Andrew Neil’s investigation into the old boys club populated almost exclusively by public school alumni at the centre of British politics was pretty eye-opening too. And our public school kids got even more of a battering in a second documentary by Richard Bilton. ‘Who Gets the Best Jobs?’ was informative and stirring in equal measure. It seems what we all already suspected is true; that if you’re parents are rich, you went to a fee-paying school, and you can afford to work glamorous internships for nothing, you’re a shoe-in for a top job overseeing the great unwashed. Anyway, rant over, back to the programming.
I have to give a little thumbs up for Silent Witness too. Although occasionally requiring the suspension of disbelief, this series has been largely excellent, well acted and entertaining.

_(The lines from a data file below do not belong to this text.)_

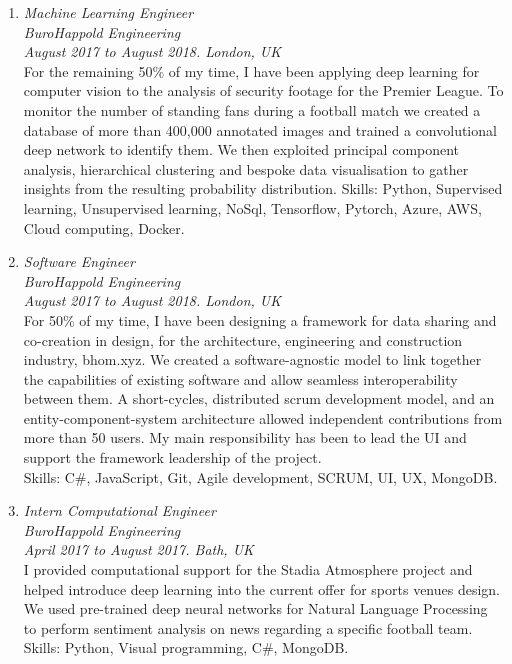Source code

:\begin{enumerate}[leftmargin=0.45cm, itemsep=1em, topsep=0.5em, parsep=0.2em]
        \item
        \emph{Machine Learning Engineer} \\
        \emph{BuroHappold Engineering} \\
        \textit{August 2017 to August 2018. London, UK} \vspace{0.2em} \\
        {For the remaining 50\% of my time, I have been applying deep learning for computer vision to the analysis of security footage for the Premier League. To monitor the number of standing fans during a football match we created a database of more than 400,000 annotated images and trained a convolutional deep network to identify them. We then exploited principal component analysis, hierarchical clustering and bespoke data visualisation to gather insights from the resulting probability distribution.}
        Skills: Python, Supervised learning, Unsupervised learning, NoSql, Tensorflow, Pytorch, Azure, AWS, Cloud computing, Docker.

        \item
        \emph{Software Engineer} \\
        \emph{BuroHappold Engineering} \\
        \textit{August 2017 to August 2018. London, UK}  \vspace{0.2em} \\
        {For 50\% of my time, I have been designing a framework for data sharing and co-creation in design, for the architecture, engineering and construction industry, bhom.xyz. We created a software-agnostic model to link together the capabilities of existing software and allow seamless interoperability between them. A short-cycles, distributed scrum development model, and an entity-component-system architecture allowed independent contributions from more than 50 users. My main responsibility has been to lead the UI and support the framework leadership of the project.} \\
        Skills: C\#, JavaScript, Git, Agile development, SCRUM, UI, UX, MongoDB.

        \item
        \emph{Intern Computational Engineer} \\
        \emph{BuroHappold Engineering} \\
        \textit{April 2017 to August 2017. Bath, UK} \vspace{0.2em} \\
        {I provided computational support for the Stadia Atmosphere project and helped introduce deep learning into the current offer for sports venues design. We used pre-trained deep neural networks for Natural Language Processing to perform sentiment analysis on news regarding a specific football team.} \\
        Skills: Python, Visual programming, C\#, MongoDB.


\end{enumerate}
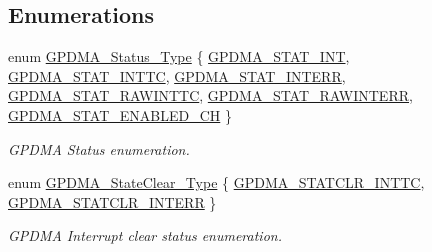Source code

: \subsection*{\-Enumerations}
\begin{DoxyCompactItemize}
\item 
enum \hyperlink{group___g_p_d_m_a___public___types_ga456b34475c3dc2d589cb06dcc13f4159}{\-G\-P\-D\-M\-A\-\_\-\-Status\-\_\-\-Type} \{ \*
\hyperlink{group___g_p_d_m_a___public___types_gga456b34475c3dc2d589cb06dcc13f4159af89b610470a940617af6bef4f4451aa9}{\-G\-P\-D\-M\-A\-\_\-\-S\-T\-A\-T\-\_\-\-I\-N\-T}, 
\hyperlink{group___g_p_d_m_a___public___types_gga456b34475c3dc2d589cb06dcc13f4159ac093908914ed40148e81169fc15df2f7}{\-G\-P\-D\-M\-A\-\_\-\-S\-T\-A\-T\-\_\-\-I\-N\-T\-T\-C}, 
\hyperlink{group___g_p_d_m_a___public___types_gga456b34475c3dc2d589cb06dcc13f4159aee7927c433e007f270c365bcca865706}{\-G\-P\-D\-M\-A\-\_\-\-S\-T\-A\-T\-\_\-\-I\-N\-T\-E\-R\-R}, 
\hyperlink{group___g_p_d_m_a___public___types_gga456b34475c3dc2d589cb06dcc13f4159a4a74b1bc907fbbdbf9dfb05222f0b513}{\-G\-P\-D\-M\-A\-\_\-\-S\-T\-A\-T\-\_\-\-R\-A\-W\-I\-N\-T\-T\-C}, 
\*
\hyperlink{group___g_p_d_m_a___public___types_gga456b34475c3dc2d589cb06dcc13f4159ad547775dc5510034932bf1597931e899}{\-G\-P\-D\-M\-A\-\_\-\-S\-T\-A\-T\-\_\-\-R\-A\-W\-I\-N\-T\-E\-R\-R}, 
\hyperlink{group___g_p_d_m_a___public___types_gga456b34475c3dc2d589cb06dcc13f4159a711d88f645a203338f297a286b912767}{\-G\-P\-D\-M\-A\-\_\-\-S\-T\-A\-T\-\_\-\-E\-N\-A\-B\-L\-E\-D\-\_\-\-C\-H}
 \}
\begin{DoxyCompactList}\small\item\em \-G\-P\-D\-M\-A \-Status enumeration. \end{DoxyCompactList}\item 
enum \hyperlink{group___g_p_d_m_a___public___types_ga7c7fb8a1b77cbd2c7593bf265b2c0cd3}{\-G\-P\-D\-M\-A\-\_\-\-State\-Clear\-\_\-\-Type} \{ \hyperlink{group___g_p_d_m_a___public___types_gga7c7fb8a1b77cbd2c7593bf265b2c0cd3a9a0c8256eb0f656d56f065914219c96c}{\-G\-P\-D\-M\-A\-\_\-\-S\-T\-A\-T\-C\-L\-R\-\_\-\-I\-N\-T\-T\-C}, 
\hyperlink{group___g_p_d_m_a___public___types_gga7c7fb8a1b77cbd2c7593bf265b2c0cd3af6e975b9dfa7d659d18a377c7873b92a}{\-G\-P\-D\-M\-A\-\_\-\-S\-T\-A\-T\-C\-L\-R\-\_\-\-I\-N\-T\-E\-R\-R}
 \}
\begin{DoxyCompactList}\small\item\em \-G\-P\-D\-M\-A \-Interrupt clear status enumeration. \end{DoxyCompactList}\end{DoxyCompactItemize}


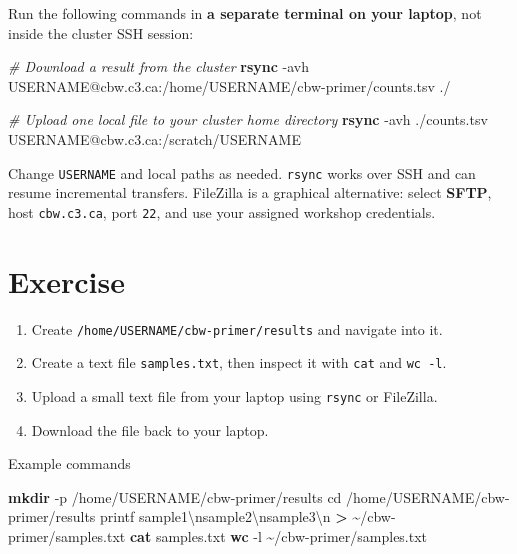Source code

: \documentclass[
]{book}
\newenvironment{Shaded}{\begin{snugshade}}{\end{snugshade}}
\newcommand{\AttributeTok}[1]{\textcolor[rgb]{0.13,0.29,0.53}{#1}}
\newcommand{\BuiltInTok}[1]{#1}
\newcommand{\CommentTok}[1]{\textcolor[rgb]{0.56,0.35,0.01}{\textit{#1}}}
\newcommand{\FunctionTok}[1]{\textcolor[rgb]{0.13,0.29,0.53}{\textbf{#1}}}
\newcommand{\NormalTok}[1]{#1}
\newcommand{\OperatorTok}[1]{\textcolor[rgb]{0.81,0.36,0.00}{\textbf{#1}}}
\newcommand{\StringTok}[1]{\textcolor[rgb]{0.31,0.60,0.02}{#1}}
\providecommand{\tightlist}{%
  \setlength{\itemsep}{0pt}\setlength{\parskip}{0pt}}
\begin{document}
Run the following commands in \textbf{a separate terminal on your laptop}, not inside the cluster SSH session:

\begin{Shaded}
\begin{Highlighting}[]
\CommentTok{\# Download a result from the cluster}
\FunctionTok{rsync} \AttributeTok{{-}avh}\NormalTok{ USERNAME@cbw.c3.ca:/home/USERNAME/cbw{-}primer/counts.tsv ./}

\CommentTok{\# Upload one local file to your cluster home directory}
\FunctionTok{rsync} \AttributeTok{{-}avh}\NormalTok{ ./counts.tsv USERNAME@cbw.c3.ca:/scratch/USERNAME}
\end{Highlighting}
\end{Shaded}

Change \texttt{USERNAME} and local paths as needed. \texttt{rsync} works over SSH and can resume incremental transfers. FileZilla is a graphical alternative: select \textbf{SFTP}, host \texttt{cbw.c3.ca}, port \texttt{22}, and use your assigned workshop credentials.

\section{Exercise}\label{exercise}

\begin{enumerate}
\def\labelenumi{\arabic{enumi}.}
\tightlist
\item
  Create \texttt{/home/USERNAME/cbw-primer/results} and navigate into it.
\item
  Create a text file \texttt{samples.txt}, then inspect it with \texttt{cat} and \texttt{wc\ -l}.
\item
  Upload a small text file from your laptop using \texttt{rsync} or FileZilla.
\item
  Download the file back to your laptop.
\end{enumerate}

Example commands

\begin{Shaded}
\begin{Highlighting}[]
\FunctionTok{mkdir} \AttributeTok{{-}p}\NormalTok{ /home/USERNAME/cbw{-}primer/results}
\BuiltInTok{cd}\NormalTok{ /home/USERNAME/cbw{-}primer/results}
\BuiltInTok{printf} \StringTok{\textquotesingle{}sample1\textbackslash{}nsample2\textbackslash{}nsample3\textbackslash{}n\textquotesingle{}} \OperatorTok{\textgreater{}}\NormalTok{ \textasciitilde{}/cbw{-}primer/samples.txt}
\FunctionTok{cat}\NormalTok{ samples.txt}
\FunctionTok{wc} \AttributeTok{{-}l}\NormalTok{ \textasciitilde{}/cbw{-}primer/samples.txt}
\end{Highlighting}
\end{Shaded}
\end{document}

And finally, The Human Planet…brilliant, awe-inspiring stuff, the kind of thing the BBC does so well. This week’s episode featured jungle and rainforest dwelling tribes; and if you watched this show, you’ll know exactly what I mean when I say that was the most amazing tree house I have ever seen. I’ve been recommending this show to everyone I know.
And interestingly, I’ve been able to recommend The Human Planet online, through the much improved and much
more social BBC iPlayer. The iPlayer’s facelift is very successful, its far easier to navigate, you can integrate your Twitter and Facebook accounts simply, can share and recommend what you’re watching or listening to, and more importantly, you can see what your friends are watching. It may have taken the BBC a while to catch on to what many of us already know, that we as individuals are far more likely to watch, listen, like or buy something that our friends are recommending to us, but they got there in the end.
My only niggle is that most of this good stuff seems to have been squirreled away on BBC2, but beggar’s can’t be choosers. So, a big well done to our favourite Auntie, I’m not even complaining about my licence fee this month!